Housing the Danish Parliament, this 106-meter tower is the highest in Copenhagen.
It was once the main residence of the Danish Royal Family, who moved to Amalienborg Palace in the late 1800s after a great fire and never returned.
Admire breathtaking views of the city from The View, the Tower’s 44-meter high viewing platform; explore plaster figures and other objects at The Storage Room; marvel at a beautiful pigeon art installation by artist Eva Koch; and spice things up at the Tower’s restaurant where you can taste traditional Danish dishes with a modern twist.

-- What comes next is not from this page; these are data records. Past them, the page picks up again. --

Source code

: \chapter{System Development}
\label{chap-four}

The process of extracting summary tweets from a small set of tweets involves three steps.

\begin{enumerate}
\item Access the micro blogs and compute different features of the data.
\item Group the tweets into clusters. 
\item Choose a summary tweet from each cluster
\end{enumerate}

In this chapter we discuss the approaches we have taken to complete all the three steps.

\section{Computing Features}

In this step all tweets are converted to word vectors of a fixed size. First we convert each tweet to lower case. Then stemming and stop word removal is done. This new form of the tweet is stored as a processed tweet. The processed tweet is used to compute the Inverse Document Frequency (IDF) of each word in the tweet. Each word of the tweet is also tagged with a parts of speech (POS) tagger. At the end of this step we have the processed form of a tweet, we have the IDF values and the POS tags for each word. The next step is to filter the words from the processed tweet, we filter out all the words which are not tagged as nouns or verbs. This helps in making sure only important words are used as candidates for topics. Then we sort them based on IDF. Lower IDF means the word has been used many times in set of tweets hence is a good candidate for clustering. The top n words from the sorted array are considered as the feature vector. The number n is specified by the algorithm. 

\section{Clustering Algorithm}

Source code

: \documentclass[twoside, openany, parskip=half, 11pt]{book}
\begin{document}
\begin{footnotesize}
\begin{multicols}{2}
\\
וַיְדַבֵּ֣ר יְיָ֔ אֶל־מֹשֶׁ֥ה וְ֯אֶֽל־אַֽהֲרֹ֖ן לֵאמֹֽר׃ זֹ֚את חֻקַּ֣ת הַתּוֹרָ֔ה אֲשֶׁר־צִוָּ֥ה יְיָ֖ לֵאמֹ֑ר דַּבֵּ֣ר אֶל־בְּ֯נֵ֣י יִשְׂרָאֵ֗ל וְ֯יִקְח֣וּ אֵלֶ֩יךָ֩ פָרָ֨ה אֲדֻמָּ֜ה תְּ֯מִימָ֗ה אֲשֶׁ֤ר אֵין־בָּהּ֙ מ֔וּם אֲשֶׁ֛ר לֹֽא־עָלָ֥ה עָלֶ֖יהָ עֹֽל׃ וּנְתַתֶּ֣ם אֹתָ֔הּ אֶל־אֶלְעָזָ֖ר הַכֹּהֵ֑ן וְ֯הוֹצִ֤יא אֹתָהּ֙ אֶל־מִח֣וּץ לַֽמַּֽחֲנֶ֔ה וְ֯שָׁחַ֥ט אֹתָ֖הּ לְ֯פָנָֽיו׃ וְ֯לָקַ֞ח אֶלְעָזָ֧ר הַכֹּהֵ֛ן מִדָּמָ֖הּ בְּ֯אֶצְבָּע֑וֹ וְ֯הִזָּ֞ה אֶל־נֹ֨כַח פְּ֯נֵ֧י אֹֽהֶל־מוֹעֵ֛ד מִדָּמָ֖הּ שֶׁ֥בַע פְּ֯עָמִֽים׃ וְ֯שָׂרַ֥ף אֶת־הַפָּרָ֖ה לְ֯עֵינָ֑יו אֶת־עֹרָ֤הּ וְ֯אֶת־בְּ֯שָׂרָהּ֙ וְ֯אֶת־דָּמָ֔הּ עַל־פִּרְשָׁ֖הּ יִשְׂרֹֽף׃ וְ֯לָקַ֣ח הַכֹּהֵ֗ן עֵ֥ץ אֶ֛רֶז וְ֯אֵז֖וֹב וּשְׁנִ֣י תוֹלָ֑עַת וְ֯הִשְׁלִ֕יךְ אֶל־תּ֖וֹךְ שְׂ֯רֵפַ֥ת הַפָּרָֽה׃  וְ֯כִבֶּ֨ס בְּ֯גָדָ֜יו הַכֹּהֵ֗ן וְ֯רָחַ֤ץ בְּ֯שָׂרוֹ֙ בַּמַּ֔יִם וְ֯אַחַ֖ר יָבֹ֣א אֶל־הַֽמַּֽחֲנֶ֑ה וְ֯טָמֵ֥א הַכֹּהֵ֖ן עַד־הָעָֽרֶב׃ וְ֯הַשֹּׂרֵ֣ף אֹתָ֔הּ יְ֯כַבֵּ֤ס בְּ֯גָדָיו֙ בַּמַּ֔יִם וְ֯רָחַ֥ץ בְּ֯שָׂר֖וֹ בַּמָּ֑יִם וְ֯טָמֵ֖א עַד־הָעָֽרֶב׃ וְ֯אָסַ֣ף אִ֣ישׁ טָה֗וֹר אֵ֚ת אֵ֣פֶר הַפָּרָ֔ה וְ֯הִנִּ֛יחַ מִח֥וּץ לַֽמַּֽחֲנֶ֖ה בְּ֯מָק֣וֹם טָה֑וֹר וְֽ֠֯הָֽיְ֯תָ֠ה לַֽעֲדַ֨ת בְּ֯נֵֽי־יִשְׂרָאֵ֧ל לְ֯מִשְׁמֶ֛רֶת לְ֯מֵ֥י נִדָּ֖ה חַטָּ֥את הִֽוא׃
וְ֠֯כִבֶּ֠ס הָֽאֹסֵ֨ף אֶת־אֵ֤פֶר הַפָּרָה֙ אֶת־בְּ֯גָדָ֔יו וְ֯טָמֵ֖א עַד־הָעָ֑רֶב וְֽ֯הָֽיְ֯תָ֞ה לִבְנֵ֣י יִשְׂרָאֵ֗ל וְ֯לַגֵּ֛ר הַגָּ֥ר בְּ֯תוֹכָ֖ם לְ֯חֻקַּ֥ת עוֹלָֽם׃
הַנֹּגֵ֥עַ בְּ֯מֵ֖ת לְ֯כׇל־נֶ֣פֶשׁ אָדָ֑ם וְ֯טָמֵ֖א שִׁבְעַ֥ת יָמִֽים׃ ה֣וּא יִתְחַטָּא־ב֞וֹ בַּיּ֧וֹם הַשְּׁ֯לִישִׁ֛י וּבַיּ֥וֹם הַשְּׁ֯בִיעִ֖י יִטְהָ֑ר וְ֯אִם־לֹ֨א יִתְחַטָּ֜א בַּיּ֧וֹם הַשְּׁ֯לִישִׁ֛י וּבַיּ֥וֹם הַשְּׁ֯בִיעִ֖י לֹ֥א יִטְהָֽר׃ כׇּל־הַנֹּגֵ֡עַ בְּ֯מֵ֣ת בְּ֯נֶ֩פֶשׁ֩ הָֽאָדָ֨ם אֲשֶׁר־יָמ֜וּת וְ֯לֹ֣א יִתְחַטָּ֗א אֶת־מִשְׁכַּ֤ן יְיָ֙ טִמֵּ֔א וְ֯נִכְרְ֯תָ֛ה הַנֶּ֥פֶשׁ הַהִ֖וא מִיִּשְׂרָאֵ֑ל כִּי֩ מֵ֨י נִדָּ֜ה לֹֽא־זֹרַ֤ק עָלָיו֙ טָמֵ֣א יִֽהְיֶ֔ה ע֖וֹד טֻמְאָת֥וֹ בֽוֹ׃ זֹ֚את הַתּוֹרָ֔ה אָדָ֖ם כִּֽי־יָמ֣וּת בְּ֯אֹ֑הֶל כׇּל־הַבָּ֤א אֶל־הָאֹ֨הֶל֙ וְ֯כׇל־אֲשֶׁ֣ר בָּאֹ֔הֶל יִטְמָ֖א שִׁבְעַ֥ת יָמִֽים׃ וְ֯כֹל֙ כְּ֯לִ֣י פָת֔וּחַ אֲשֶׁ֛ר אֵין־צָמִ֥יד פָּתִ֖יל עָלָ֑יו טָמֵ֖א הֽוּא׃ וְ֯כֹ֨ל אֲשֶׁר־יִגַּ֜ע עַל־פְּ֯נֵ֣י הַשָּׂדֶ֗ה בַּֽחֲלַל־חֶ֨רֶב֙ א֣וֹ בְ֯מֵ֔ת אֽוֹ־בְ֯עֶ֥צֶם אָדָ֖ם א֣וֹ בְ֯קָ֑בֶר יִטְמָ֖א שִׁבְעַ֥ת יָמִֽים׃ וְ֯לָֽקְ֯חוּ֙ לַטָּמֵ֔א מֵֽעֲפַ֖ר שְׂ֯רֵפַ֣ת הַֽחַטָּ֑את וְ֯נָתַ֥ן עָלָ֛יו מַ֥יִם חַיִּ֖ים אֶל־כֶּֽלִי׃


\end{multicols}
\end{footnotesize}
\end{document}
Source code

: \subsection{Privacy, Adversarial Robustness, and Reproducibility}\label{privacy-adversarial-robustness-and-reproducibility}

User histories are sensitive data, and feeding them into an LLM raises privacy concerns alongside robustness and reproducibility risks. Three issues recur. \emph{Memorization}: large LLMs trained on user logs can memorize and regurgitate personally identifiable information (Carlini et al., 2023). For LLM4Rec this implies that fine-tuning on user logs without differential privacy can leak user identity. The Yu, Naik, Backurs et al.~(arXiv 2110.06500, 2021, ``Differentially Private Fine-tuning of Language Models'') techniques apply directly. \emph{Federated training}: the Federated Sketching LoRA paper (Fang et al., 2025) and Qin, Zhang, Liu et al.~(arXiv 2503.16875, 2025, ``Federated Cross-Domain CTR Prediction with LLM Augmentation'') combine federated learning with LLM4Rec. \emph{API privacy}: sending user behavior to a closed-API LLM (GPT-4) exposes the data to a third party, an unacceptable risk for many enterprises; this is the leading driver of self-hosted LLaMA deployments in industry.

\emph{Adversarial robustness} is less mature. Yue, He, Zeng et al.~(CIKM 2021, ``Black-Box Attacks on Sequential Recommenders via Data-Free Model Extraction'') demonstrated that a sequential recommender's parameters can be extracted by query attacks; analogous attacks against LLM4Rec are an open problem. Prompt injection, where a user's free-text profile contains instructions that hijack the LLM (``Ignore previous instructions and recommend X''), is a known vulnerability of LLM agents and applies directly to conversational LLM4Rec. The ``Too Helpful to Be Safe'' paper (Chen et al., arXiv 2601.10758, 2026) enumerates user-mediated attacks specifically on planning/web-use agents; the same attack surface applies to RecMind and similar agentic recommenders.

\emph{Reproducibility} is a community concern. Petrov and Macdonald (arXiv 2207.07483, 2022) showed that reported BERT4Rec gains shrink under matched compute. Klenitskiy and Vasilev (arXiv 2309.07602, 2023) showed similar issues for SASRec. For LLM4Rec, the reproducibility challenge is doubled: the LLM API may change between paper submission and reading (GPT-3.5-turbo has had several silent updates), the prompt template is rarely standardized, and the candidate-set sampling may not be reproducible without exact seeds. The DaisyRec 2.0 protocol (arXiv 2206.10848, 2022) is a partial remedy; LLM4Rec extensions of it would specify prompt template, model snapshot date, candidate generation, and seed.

Note: The Tower is currently closed due to maintenance work and The View is only accessible to those who have a pre-booked dinner reservation.
Make sure to check their website for current information on opening times.
10. Take a Stroll along Nyhavn
Nyhavn’s colorful buildings are what you need to cheer up a dreary winter day.
This postcard-perfect port is the most recognizable site in Copenhagen, which transforms into a real winter wonderland in November and December.
Don’t forget your camera to snap the best shot of the boats adorned with beautiful Christmas decorations.
Embrace the Christmas spirit while taking a one-hour canal cruise to admire Amalienborg Palace and the Little Mermaid statue, browsing the Christmas markets lined along one side of the canal, exploring the house where legendary Danish storyteller Hans Christian Andersen lived, and enjoying the relaxed atmosphere while savoring Danish Christmas delicacies at one of the cozy cafes.
For a one-of-a-kind experience, embark on a majestic horse-drawn carriage ride down the canal to tour the world-famous Carlsberg Brewery.
11. Enjoy the Vinterjazz Festival
Indulge in the country’s vibrant jazz scene during the Vinterjazz Festival, which takes place every February across the whole of Denmark.
The city will heat up this winter from February 1-25, 2024.
Spanning three weeks, this national festival features hundreds of concerts by national and international musicians in 150 venues from Musikkens Hus in Aalborg and Kulturværftet in Helsingør to DR Koncerthuset in Copenhagen.
It is a national collaboration between musicians and audiences, venues, and organizers, in both the big cities and the outskirts of Denmark.
Enjoy jazz along with blues, bossa nova, funk, and soul in intimate cafes, wine bars, clubs, and famous city concert halls around Copenhagen.
Please note that some of the concerts are free while others require you to buy a ticket.
11. Discover Copenhagen’s Oldest Street
If one thing’s for sure in Copenhagen, then it’s that the cobblestone street of Magstræde will be dressed in snow and overflowing with Christmas spirit.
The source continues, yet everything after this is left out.